**What the task requires**
An exact transcription of all the data is required; the pictures are to be left out.

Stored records
++++++++++++++++++++

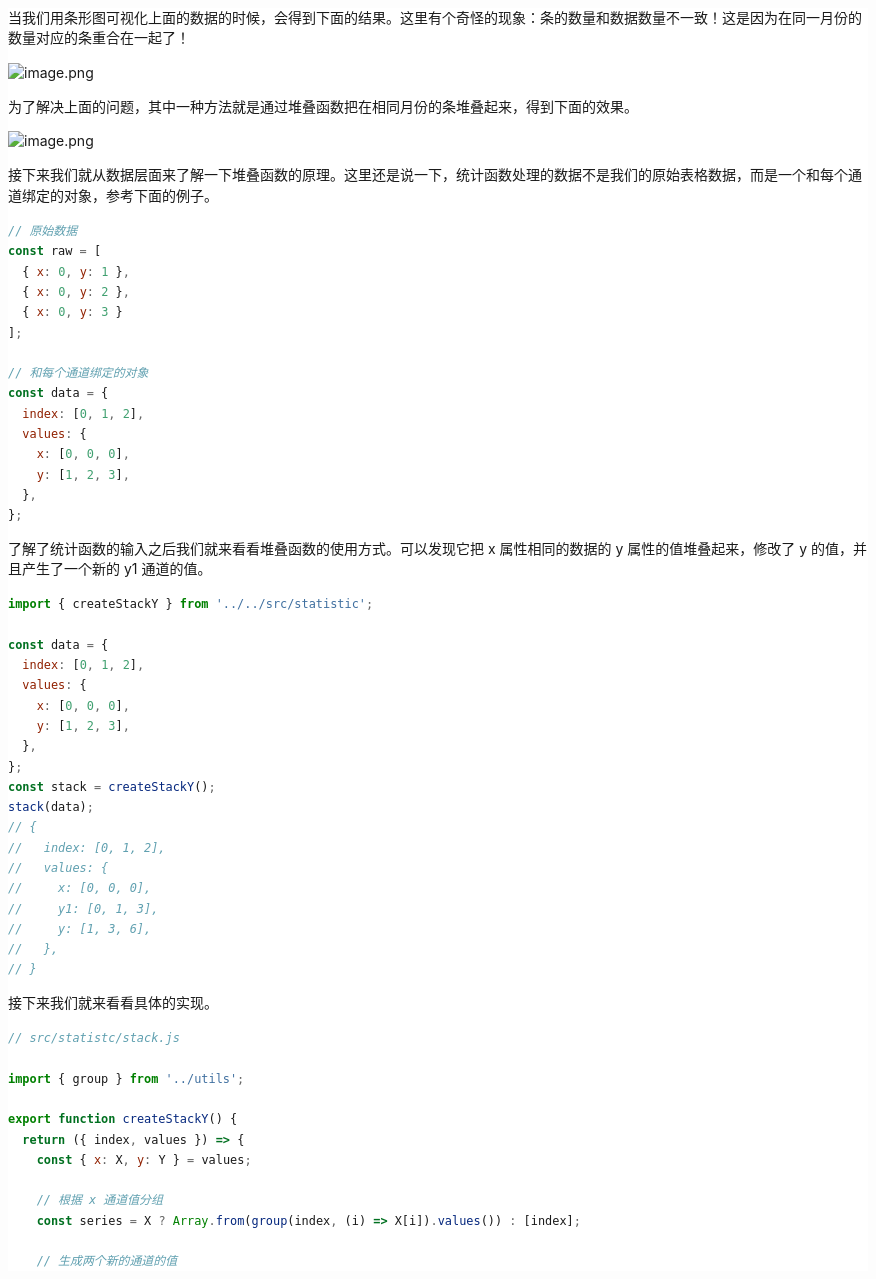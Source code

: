 当我们用条形图可视化上面的数据的时候，会得到下面的结果。这里有个奇怪的现象：条的数量和数据数量不一致！这是因为在同一月份的数量对应的条重合在一起了！

![image.png](https://p1-juejin.byteimg.com/tos-cn-i-k3u1fbpfcp/18baba1a86dd485aa0a92e3f2f1df7e2~tplv-k3u1fbpfcp-watermark.image?)

为了解决上面的问题，其中一种方法就是通过堆叠函数把在相同月份的条堆叠起来，得到下面的效果。

![image.png](https://p6-juejin.byteimg.com/tos-cn-i-k3u1fbpfcp/e2b80a9ba7ad4aedb5f8496a4b4a0ca2~tplv-k3u1fbpfcp-watermark.image?)

接下来我们就从数据层面来了解一下堆叠函数的原理。这里还是说一下，统计函数处理的数据不是我们的原始表格数据，而是一个和每个通道绑定的对象，参考下面的例子。

```javascript
// 原始数据
const raw = [
  { x: 0, y: 1 },
  { x: 0, y: 2 },
  { x: 0, y: 3 }
];

// 和每个通道绑定的对象
const data = {
  index: [0, 1, 2],
  values: {
    x: [0, 0, 0],
    y: [1, 2, 3],
  },
};
```

了解了统计函数的输入之后我们就来看看堆叠函数的使用方式。可以发现它把 x 属性相同的数据的 y 属性的值堆叠起来，修改了 y 的值，并且产生了一个新的 y1 通道的值。

```javascript
import { createStackY } from '../../src/statistic';

const data = {
  index: [0, 1, 2],
  values: {
    x: [0, 0, 0],
    y: [1, 2, 3],
  },
};
const stack = createStackY();
stack(data);
// {
//   index: [0, 1, 2],
//   values: {
//     x: [0, 0, 0],
//     y1: [0, 1, 3],
//     y: [1, 3, 6],
//   },
// }
```

接下来我们就来看看具体的实现。

```javascript
// src/statistc/stack.js

import { group } from '../utils';

export function createStackY() {
  return ({ index, values }) => {
    const { x: X, y: Y } = values;
    
    // 根据 x 通道值分组
    const series = X ? Array.from(group(index, (i) => X[i]).values()) : [index];
    
    // 生成两个新的通道的值
```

++++++++++++++++++++

**Result of the task**
Source code

: 当我们用条形图可视化上面的数据的时候，会得到下面的结果。这里有个奇怪的现象：条的数量和数据数量不一致！这是因为在同一月份的数量对应的条重合在一起了！

![image.png](https://p1-juejin.byteimg.com/tos-cn-i-k3u1fbpfcp/18baba1a86dd485aa0a92e3f2f1df7e2~tplv-k3u1fbpfcp-watermark.image?)

为了解决上面的问题，其中一种方法就是通过堆叠函数把在相同月份的条堆叠起来，得到下面的效果。

![image.png](https://p6-juejin.byteimg.com/tos-cn-i-k3u1fbpfcp/e2b80a9ba7ad4aedb5f8496a4b4a0ca2~tplv-k3u1fbpfcp-watermark.image?)

接下来我们就从数据层面来了解一下堆叠函数的原理。这里还是说一下，统计函数处理的数据不是我们的原始表格数据，而是一个和每个通道绑定的对象，参考下面的例子。

```javascript
// 原始数据
const raw = [
  { x: 0, y: 1 },
  { x: 0, y: 2 },
  { x: 0, y: 3 }
];

// 和每个通道绑定的对象
const data = {
  index: [0, 1, 2],
  values: {
    x: [0, 0, 0],
    y: [1, 2, 3],
  },
};
```

了解了统计函数的输入之后我们就来看看堆叠函数的使用方式。可以发现它把 x 属性相同的数据的 y 属性的值堆叠起来，修改了 y 的值，并且产生了一个新的 y1 通道的值。

```javascript
import { createStackY } from '../../src/statistic';

const data = {
  index: [0, 1, 2],
  values: {
    x: [0, 0, 0],
    y: [1, 2, 3],
  },
};
const stack = createStackY();
stack(data);
// {
//   index: [0, 1, 2],
//   values: {
//     x: [0, 0, 0],
//     y1: [0, 1, 3],
//     y: [1, 3, 6],
//   },
// }
```

接下来我们就来看看具体的实现。

```javascript
// src/statistc/stack.js

import { group } from '../utils';

export function createStackY() {
  return ({ index, values }) => {
    const { x: X, y: Y } = values;
    
    // 根据 x 通道值分组
    const series = X ? Array.from(group(index, (i) => X[i]).values()) : [index];
    
    // 生成两个新的通道的值
```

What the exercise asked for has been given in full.